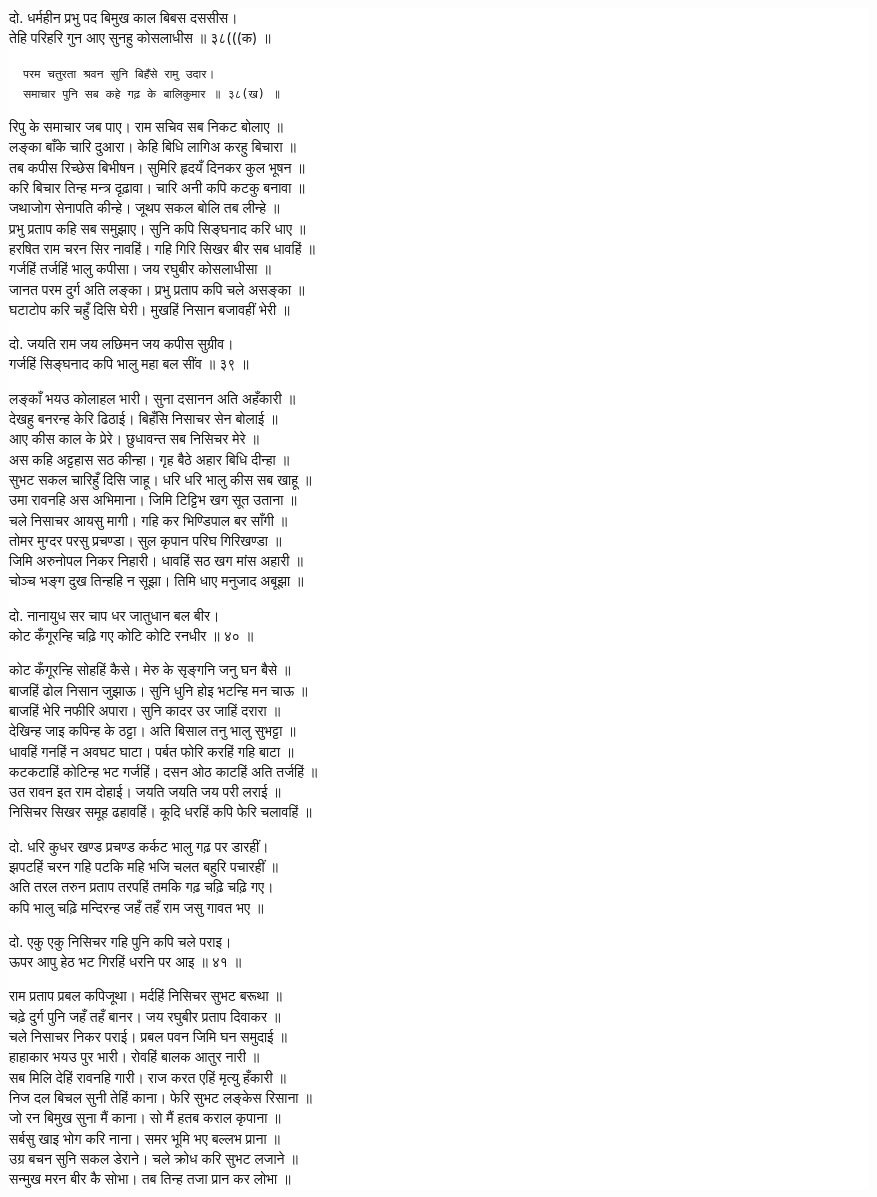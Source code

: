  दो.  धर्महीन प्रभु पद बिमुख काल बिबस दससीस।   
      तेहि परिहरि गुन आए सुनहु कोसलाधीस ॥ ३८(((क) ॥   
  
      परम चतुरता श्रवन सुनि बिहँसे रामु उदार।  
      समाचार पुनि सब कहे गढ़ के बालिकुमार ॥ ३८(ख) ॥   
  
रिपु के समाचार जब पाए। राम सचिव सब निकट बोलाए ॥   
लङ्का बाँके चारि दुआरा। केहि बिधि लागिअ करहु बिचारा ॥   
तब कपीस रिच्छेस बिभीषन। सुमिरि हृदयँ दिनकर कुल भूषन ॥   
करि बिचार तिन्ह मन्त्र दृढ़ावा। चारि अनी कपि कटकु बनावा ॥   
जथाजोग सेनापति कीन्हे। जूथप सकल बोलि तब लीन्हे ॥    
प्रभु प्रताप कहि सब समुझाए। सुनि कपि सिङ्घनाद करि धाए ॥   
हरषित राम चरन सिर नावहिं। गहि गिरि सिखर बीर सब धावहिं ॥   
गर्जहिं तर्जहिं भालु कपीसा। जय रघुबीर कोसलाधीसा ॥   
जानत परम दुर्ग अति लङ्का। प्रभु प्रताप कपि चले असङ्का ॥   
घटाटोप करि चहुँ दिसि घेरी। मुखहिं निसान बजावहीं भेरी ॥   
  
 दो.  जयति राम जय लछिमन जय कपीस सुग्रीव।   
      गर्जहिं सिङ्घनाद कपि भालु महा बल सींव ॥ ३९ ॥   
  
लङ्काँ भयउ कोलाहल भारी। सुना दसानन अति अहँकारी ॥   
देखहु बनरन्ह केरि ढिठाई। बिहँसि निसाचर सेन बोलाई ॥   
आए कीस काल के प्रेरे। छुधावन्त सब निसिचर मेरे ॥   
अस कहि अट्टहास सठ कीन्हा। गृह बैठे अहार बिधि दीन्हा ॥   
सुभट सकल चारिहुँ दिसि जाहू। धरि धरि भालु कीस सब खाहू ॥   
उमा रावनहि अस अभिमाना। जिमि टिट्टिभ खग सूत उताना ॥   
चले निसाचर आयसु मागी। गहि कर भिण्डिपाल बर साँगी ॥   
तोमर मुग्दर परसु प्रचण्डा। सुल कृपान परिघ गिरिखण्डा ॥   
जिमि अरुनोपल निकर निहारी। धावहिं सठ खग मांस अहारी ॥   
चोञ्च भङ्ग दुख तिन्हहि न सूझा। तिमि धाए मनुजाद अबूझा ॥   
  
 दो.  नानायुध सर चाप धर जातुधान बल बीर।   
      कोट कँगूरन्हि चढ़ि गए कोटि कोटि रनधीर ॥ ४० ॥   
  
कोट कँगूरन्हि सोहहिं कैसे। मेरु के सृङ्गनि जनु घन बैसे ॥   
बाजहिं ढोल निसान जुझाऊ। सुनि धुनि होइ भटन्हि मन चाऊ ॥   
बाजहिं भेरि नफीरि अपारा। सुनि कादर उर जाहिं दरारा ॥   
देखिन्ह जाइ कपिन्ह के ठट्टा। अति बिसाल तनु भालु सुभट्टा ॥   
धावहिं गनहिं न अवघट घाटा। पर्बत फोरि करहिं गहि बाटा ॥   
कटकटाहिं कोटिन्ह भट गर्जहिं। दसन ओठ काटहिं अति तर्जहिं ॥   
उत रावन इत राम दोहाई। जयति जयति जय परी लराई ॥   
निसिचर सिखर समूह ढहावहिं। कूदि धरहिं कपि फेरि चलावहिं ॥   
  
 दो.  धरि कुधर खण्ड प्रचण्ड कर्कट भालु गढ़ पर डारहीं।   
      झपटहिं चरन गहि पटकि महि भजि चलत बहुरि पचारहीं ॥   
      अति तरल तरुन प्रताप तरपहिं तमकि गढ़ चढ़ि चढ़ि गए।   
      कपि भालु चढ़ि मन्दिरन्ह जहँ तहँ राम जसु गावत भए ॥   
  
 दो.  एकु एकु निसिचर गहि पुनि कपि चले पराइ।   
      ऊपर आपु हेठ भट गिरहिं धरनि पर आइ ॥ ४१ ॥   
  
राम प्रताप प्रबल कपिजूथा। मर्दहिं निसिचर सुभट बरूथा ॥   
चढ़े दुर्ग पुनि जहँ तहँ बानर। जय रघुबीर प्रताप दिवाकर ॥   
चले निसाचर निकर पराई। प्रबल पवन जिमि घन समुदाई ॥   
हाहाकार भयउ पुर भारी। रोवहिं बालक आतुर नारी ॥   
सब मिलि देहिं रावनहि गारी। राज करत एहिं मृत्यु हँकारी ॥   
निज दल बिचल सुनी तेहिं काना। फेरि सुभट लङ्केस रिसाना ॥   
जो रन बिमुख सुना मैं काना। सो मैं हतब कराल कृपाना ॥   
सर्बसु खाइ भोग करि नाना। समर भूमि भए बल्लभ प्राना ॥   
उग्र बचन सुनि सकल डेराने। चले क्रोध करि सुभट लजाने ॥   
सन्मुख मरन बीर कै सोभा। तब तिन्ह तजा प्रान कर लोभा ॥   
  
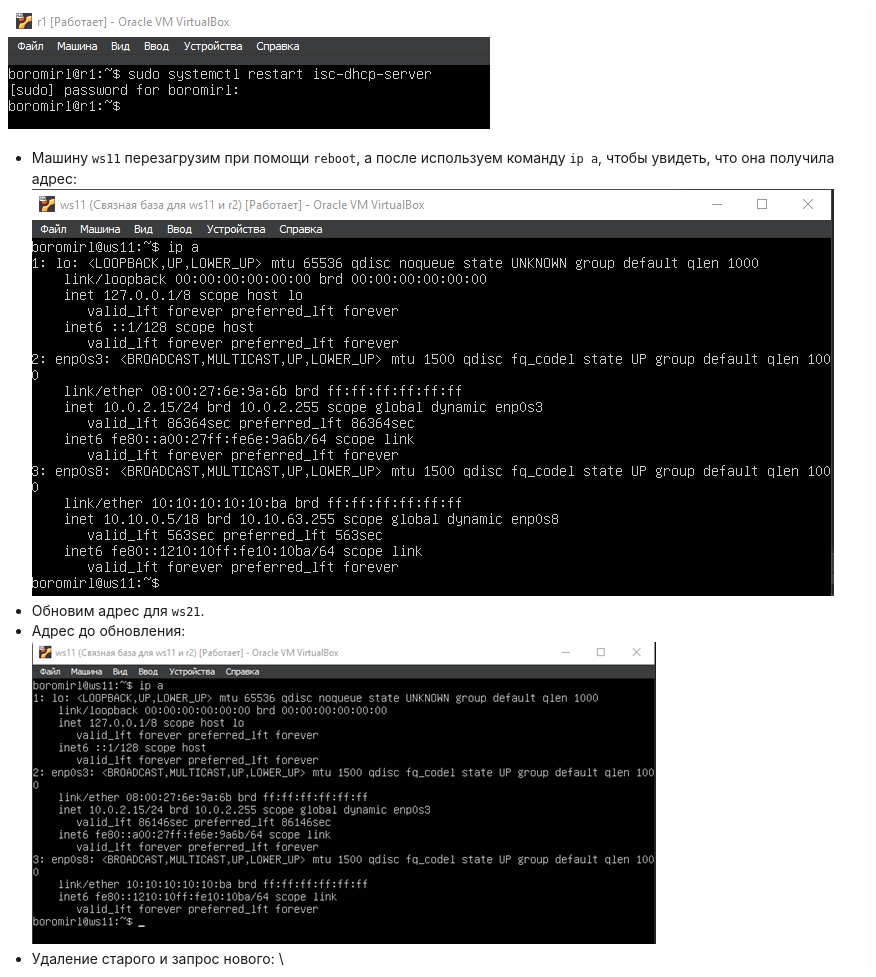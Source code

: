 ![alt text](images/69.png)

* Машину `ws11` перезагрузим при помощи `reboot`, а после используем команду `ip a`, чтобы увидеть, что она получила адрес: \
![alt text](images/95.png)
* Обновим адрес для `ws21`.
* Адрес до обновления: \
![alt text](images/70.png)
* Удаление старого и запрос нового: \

Task brief = From the records above, give again exactly the lines running from the line with "बाजहिं भेरि नफीरि" to the line with "कटकटाहिं कोटिन्ह भट", inclusive.

Result of this exercise =
बाजहिं भेरि नफीरि अपारा। सुनि कादर उर जाहिं दरारा ॥   
देखिन्ह जाइ कपिन्ह के ठट्टा। अति बिसाल तनु भालु सुभट्टा ॥   
धावहिं गनहिं न अवघट घाटा। पर्बत फोरि करहिं गहि बाटा ॥   
कटकटाहिं कोटिन्ह भट गर्जहिं। दसन ओठ काटहिं अति तर्जहिं ॥   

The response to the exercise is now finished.